Возникновение эукариот знаменует союз двух способов эксплуатации среды, будто созданных друг для друга: хищничества и дыхания. Первый позволяет превращать целые чужие организмы в питательные вещества. Второй извлекает из питательных веществ максимум энергии. Поэтому эукариот с митохондрией — это не просто корабль, на котором гены плывут сквозь время, а настоящая "Звезда смерти", принципиально новое слово в живой природе30.
Но важнее, на мой взгляд, не боевая мощь дышащего эукариота. Важнее его организменность.
С возникновением эукариот происходит перелом "бактериального мышления". В примере с устойчивостью к антибиотикам я говорил, что бактерии — существа "множественного числа", оперирующие не как отдельные организмы, а как целые популяции, штаммы.
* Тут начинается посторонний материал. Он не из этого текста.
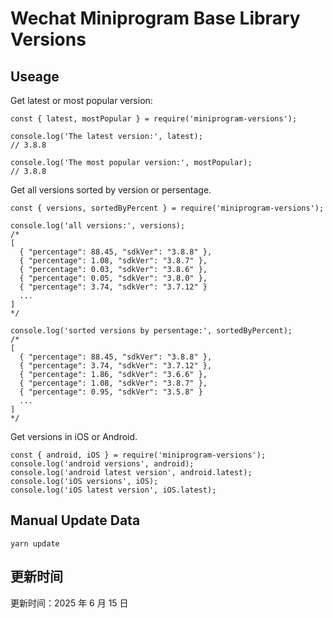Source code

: 
# Wechat Miniprogram Base Library Versions

## Useage

Get latest or most popular version:

```;
const { latest, mostPopular } = require('miniprogram-versions');

console.log('The latest version:', latest);
// 3.8.8

console.log('The most popular version:', mostPopular);
// 3.8.8

```

Get all versions sorted by version or persentage.

```
const { versions, sortedByPercent } = require('miniprogram-versions');

console.log('all versions:', versions);
/*
[
  { "percentage": 88.45, "sdkVer": "3.8.8" },
  { "percentage": 1.08, "sdkVer": "3.8.7" },
  { "percentage": 0.03, "sdkVer": "3.8.6" },
  { "percentage": 0.05, "sdkVer": "3.8.0" },
  { "percentage": 3.74, "sdkVer": "3.7.12" }
  ...
]
*/

console.log('sorted versions by persentage:', sortedByPercent);
/*
[
  { "percentage": 88.45, "sdkVer": "3.8.8" },
  { "percentage": 3.74, "sdkVer": "3.7.12" },
  { "percentage": 1.86, "sdkVer": "3.6.6" },
  { "percentage": 1.08, "sdkVer": "3.8.7" },
  { "percentage": 0.95, "sdkVer": "3.5.8" }
  ...
]
*/
```

Get versions in iOS or Android.

```
const { android, iOS } = require('miniprogram-versions');
console.log('android versions', android);
console.log('android latest version', android.latest);
console.log('iOS versions', iOS);
console.log('iOS latest version', iOS.latest);
```

## Manual Update Data

```
yarn update
```

## 更新时间

更新时间：2025 年 6 月 15 日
Эукариоты впервые начинают оперировать не только как штаммы, но и как личности.
Условно говоря, в какой-то момент прошлого существовала архея с дышащей бактерией внутри, и была генетически точно такая же архея, но без бактерии. Первая архея победила не потому, что у нее были лучше гены, а потому, что ее индивидуальная жизнь как организма оказалась более продуктивной — ей удалось обзавестись митохондрией. Для среднего прокариота значение имеет только набор генов в пределах клетки. С возникновением эндосимбиоза, при котором одни клетки живут в других клетках, становится важна не только генетическая информация, а личная история организма. Я считаю, что отсчет эукариотической "организменности", нашей эволюционной ставки на совершенство в пределах поколения, нужно вести именно с этой точки.
"Звезда смерти" эукариотической клетки — это такое большое вложение капитала, что его уже не выкинешь при первом погодном капризе. Она заинтересована в долгосрочном выживании. Это бактерии могут позволить себе терять 99% населения и за пару часов возвращаться к исходным числам. Эукариотический организм — масштабный продукт масштабной операции по добыче энергии. На его производство требуется время и большое количество питательных веществ. Поэтому сам факт существования эукариот, этих ядерных ракетоносителей, направляет их эволюцию в сторону дальнейшего усложнения: как бы продлить дорогим организмам жизнь, как бы их размножить не один раз, а хотя бы несколько, как бы научить их получше приспосабливаться к окружающей среде без необходимости уничтожать неудачные варианты. Ну и, конечно, как бы их вооружить для поедания кого-нибудь другого, чем крупнее — тем лучше. В итоге появляется половое размножение, увеличивающее изменчивость в расчете на поколение, многоклеточность, позволяющая создавать новые организмы без исчезновения старых, и мозг, позволяющий адаптироваться к среде не за миллион лет, а за секунду. А также зубы, когти, жала и желудки.
Мы, эукариоты, с самого начала сделали ставку на сложность и до сих пор пожинаем плоды этого решения. Вступив в союз с митохондрией, наши предки, археи Асгарда, подсели на кислородную иглу. Чем больше энергии они жгли, тем они были крупнее, сложнее и совершеннее. И тем больше от них требовалось, чтобы поддерживать свою крупность, сложность и совершенство. Вдохнув кислорода и не умерев, они вскочили на эволюционный поезд, с которого им было уже не слезть.
Если человек перестает дышать, в течение нескольких минут нейронам его головного мозга становится остро не хватать запасов энергии. Этот мозг — энергетическая кульминация жизни на земле. Наше огромное теплокровное тело и так топит питательно-дыхательную печку на пределах биохимических возможностей, но мозг потребляет в десять раз больше энергии в расчете на вес, чем организм в среднем. Почти вся эта энергия уходит на поддержание заряда на мембранах сотни миллиардов нейронов32, 33. Если поставки энергии сокращаются (именно сокращаются, а не прекращаются — без кислорода питательные вещества вполне можно расщеплять, просто не так эффективно), то буквально за минуты заряд на мембранах начинает падать, что в конечном итоге вызывает неконтролируемый выброс нейромедиаторов, судороги и смерть. У человека нет зависимости сильнее, чем от этого газа, в свое время едва не уничтожившего жизнь на Земле: несколько минут без кислорода — и нам вышибает пробки. Ну не ирония ли это судьбы?